What needs to be done:
Copy every line of the data in which the word "Hanoi" occurs.

(Items from a data source)
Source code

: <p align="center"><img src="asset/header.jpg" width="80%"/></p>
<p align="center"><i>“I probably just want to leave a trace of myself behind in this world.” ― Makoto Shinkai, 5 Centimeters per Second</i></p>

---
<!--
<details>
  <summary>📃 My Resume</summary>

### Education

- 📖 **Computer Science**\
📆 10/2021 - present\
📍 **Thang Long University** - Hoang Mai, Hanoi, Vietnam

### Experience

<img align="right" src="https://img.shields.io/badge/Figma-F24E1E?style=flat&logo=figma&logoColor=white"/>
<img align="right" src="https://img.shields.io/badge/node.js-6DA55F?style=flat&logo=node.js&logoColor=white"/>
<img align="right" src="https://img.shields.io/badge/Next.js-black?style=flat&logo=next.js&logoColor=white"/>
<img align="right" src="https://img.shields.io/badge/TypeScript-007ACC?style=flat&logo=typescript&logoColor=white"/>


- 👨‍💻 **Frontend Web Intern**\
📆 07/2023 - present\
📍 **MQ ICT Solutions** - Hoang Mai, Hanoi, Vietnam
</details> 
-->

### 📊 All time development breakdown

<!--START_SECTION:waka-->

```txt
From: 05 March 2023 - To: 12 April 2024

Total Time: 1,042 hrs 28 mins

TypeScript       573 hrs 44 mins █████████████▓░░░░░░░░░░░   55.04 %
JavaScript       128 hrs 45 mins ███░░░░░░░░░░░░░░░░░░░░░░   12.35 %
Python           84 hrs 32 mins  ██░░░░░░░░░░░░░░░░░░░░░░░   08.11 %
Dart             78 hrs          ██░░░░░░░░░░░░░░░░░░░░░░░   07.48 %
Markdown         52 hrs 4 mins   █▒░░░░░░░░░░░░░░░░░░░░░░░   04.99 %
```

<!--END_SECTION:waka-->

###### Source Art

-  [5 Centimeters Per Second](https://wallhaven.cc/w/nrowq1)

==

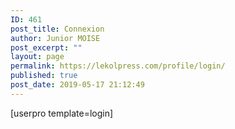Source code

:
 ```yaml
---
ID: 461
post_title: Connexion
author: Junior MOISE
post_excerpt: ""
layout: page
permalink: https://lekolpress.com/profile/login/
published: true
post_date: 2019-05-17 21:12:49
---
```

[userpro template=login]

Task solution:
📍 **Thang Long University** - Hoang Mai, Hanoi, Vietnam
📍 **MQ ICT Solutions** - Hoang Mai, Hanoi, Vietnam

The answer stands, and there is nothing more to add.